DATA
- - -
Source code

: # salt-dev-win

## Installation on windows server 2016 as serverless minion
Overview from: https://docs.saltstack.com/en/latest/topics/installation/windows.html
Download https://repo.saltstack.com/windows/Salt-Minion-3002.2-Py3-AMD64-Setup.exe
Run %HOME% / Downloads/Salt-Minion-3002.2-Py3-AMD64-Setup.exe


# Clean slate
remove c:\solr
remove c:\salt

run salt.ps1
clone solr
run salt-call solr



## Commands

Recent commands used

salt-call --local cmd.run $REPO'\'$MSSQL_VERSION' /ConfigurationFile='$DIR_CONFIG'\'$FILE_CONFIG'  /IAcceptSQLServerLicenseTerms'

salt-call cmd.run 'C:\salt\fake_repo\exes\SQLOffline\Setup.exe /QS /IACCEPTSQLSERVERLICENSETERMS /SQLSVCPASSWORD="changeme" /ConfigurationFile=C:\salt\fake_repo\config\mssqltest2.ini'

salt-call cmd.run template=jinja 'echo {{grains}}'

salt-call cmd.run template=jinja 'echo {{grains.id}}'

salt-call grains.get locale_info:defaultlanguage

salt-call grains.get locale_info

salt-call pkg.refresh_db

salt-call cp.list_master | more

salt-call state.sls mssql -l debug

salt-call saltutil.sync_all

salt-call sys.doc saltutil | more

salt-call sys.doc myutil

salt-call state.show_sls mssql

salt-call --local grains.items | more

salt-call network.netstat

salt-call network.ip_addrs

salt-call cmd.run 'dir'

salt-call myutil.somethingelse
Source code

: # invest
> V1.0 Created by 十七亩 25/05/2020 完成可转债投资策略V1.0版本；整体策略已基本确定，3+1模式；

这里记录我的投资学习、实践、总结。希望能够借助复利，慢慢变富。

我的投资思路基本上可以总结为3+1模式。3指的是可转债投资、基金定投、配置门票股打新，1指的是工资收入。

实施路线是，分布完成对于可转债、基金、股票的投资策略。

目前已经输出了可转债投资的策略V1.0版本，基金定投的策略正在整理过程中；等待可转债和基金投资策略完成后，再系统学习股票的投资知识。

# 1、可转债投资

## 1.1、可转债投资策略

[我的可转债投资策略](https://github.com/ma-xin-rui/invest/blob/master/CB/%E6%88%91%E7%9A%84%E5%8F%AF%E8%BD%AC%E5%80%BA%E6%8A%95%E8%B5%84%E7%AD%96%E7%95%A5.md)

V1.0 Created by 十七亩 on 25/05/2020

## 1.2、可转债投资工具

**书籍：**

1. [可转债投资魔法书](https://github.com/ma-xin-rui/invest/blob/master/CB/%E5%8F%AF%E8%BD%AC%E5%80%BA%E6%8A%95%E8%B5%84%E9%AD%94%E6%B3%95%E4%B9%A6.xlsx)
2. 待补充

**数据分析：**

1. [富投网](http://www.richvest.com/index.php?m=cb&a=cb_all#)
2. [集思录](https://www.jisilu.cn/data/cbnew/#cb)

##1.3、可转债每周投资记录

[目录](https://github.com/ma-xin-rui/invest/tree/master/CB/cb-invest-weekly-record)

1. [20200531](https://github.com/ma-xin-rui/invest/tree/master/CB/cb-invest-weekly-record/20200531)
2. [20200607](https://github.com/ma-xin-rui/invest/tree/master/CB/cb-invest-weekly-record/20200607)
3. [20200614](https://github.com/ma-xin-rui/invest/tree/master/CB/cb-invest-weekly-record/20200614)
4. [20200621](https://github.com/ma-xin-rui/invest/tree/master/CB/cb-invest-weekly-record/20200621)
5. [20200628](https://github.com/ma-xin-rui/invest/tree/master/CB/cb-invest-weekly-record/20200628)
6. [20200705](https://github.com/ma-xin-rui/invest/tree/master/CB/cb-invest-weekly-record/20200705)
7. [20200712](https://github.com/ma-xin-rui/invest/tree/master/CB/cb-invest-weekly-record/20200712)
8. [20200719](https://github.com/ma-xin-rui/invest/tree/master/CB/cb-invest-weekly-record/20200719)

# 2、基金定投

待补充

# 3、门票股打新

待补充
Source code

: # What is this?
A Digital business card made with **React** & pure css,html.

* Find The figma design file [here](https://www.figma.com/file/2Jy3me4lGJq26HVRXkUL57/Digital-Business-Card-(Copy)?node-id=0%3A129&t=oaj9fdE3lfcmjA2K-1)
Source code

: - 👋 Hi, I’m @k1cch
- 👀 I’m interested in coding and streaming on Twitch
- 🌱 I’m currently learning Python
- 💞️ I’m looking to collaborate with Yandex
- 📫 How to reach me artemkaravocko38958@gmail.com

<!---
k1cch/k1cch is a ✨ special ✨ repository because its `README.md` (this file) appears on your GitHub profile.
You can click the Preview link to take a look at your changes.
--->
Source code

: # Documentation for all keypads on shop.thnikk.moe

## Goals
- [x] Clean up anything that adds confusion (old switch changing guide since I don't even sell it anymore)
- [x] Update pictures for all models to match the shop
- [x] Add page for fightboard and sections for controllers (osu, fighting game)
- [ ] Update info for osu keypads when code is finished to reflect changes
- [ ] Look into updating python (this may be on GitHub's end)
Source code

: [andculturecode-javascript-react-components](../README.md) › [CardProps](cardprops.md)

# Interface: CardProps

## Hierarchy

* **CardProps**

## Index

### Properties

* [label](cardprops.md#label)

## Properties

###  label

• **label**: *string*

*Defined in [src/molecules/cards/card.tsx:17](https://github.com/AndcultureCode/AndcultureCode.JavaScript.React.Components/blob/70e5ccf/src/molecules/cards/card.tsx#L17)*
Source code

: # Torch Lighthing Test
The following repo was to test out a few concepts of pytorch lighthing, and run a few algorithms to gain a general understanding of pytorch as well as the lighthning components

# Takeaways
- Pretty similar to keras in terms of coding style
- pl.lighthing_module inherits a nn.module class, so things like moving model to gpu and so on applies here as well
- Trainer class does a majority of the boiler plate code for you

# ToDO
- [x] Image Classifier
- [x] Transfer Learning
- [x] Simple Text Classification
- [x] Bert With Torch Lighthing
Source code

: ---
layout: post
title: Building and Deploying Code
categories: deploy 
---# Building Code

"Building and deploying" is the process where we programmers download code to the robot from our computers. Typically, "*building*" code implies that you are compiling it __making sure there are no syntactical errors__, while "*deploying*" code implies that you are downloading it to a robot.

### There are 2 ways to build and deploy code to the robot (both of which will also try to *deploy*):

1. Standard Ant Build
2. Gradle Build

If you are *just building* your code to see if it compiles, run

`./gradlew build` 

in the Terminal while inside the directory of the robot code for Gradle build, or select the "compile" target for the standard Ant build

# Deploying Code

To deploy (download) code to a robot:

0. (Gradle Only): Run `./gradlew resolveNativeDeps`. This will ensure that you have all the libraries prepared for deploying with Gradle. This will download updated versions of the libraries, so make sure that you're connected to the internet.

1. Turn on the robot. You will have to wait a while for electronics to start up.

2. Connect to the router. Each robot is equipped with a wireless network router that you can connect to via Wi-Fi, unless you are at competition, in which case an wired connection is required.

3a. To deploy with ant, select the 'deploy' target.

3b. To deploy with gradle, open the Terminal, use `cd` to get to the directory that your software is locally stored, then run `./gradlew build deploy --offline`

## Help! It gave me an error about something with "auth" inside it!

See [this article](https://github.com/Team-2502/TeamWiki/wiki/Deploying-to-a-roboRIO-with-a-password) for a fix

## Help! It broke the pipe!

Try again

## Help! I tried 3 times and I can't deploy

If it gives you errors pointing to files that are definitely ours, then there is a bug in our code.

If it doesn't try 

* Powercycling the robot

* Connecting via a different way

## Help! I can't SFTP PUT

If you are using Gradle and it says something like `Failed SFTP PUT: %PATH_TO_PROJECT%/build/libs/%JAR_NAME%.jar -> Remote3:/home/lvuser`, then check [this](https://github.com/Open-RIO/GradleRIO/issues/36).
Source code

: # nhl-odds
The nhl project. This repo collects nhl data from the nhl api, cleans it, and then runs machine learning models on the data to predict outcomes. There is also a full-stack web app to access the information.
- - -
TASK REQUIREMENTS
Going down from the first line of the entries above, restate each line word for word until the line holding "[目录](https://g" is done.

RESPONSE BOX
Source code

: # salt-dev-win

## Installation on windows server 2016 as serverless minion
Overview from: https://docs.saltstack.com/en/latest/topics/installation/windows.html
Download https://repo.saltstack.com/windows/Salt-Minion-3002.2-Py3-AMD64-Setup.exe
Run %HOME% / Downloads/Salt-Minion-3002.2-Py3-AMD64-Setup.exe


# Clean slate
remove c:\solr
remove c:\salt

run salt.ps1
clone solr
run salt-call solr



## Commands

Recent commands used

salt-call --local cmd.run $REPO'\'$MSSQL_VERSION' /ConfigurationFile='$DIR_CONFIG'\'$FILE_CONFIG'  /IAcceptSQLServerLicenseTerms'

salt-call cmd.run 'C:\salt\fake_repo\exes\SQLOffline\Setup.exe /QS /IACCEPTSQLSERVERLICENSETERMS /SQLSVCPASSWORD="changeme" /ConfigurationFile=C:\salt\fake_repo\config\mssqltest2.ini'

salt-call cmd.run template=jinja 'echo {{grains}}'

salt-call cmd.run template=jinja 'echo {{grains.id}}'

salt-call grains.get locale_info:defaultlanguage

salt-call grains.get locale_info

salt-call pkg.refresh_db

salt-call cp.list_master | more

salt-call state.sls mssql -l debug

salt-call saltutil.sync_all

salt-call sys.doc saltutil | more

salt-call sys.doc myutil

salt-call state.show_sls mssql

salt-call --local grains.items | more

salt-call network.netstat

salt-call network.ip_addrs

salt-call cmd.run 'dir'

salt-call myutil.somethingelse
Source code

: # invest
> V1.0 Created by 十七亩 25/05/2020 完成可转债投资策略V1.0版本；整体策略已基本确定，3+1模式；

这里记录我的投资学习、实践、总结。希望能够借助复利，慢慢变富。

我的投资思路基本上可以总结为3+1模式。3指的是可转债投资、基金定投、配置门票股打新，1指的是工资收入。

实施路线是，分布完成对于可转债、基金、股票的投资策略。

目前已经输出了可转债投资的策略V1.0版本，基金定投的策略正在整理过程中；等待可转债和基金投资策略完成后，再系统学习股票的投资知识。

# 1、可转债投资

## 1.1、可转债投资策略

[我的可转债投资策略](https://github.com/ma-xin-rui/invest/blob/master/CB/%E6%88%91%E7%9A%84%E5%8F%AF%E8%BD%AC%E5%80%BA%E6%8A%95%E8%B5%84%E7%AD%96%E7%95%A5.md)

V1.0 Created by 十七亩 on 25/05/2020

## 1.2、可转债投资工具

**书籍：**

1. [可转债投资魔法书](https://github.com/ma-xin-rui/invest/blob/master/CB/%E5%8F%AF%E8%BD%AC%E5%80%BA%E6%8A%95%E8%B5%84%E9%AD%94%E6%B3%95%E4%B9%A6.xlsx)
2. 待补充

**数据分析：**

1. [富投网](http://www.richvest.com/index.php?m=cb&a=cb_all#)
2. [集思录](https://www.jisilu.cn/data/cbnew/#cb)

##1.3、可转债每周投资记录

[目录](https://github.com/ma-xin-rui/invest/tree/master/CB/cb-invest-weekly-record)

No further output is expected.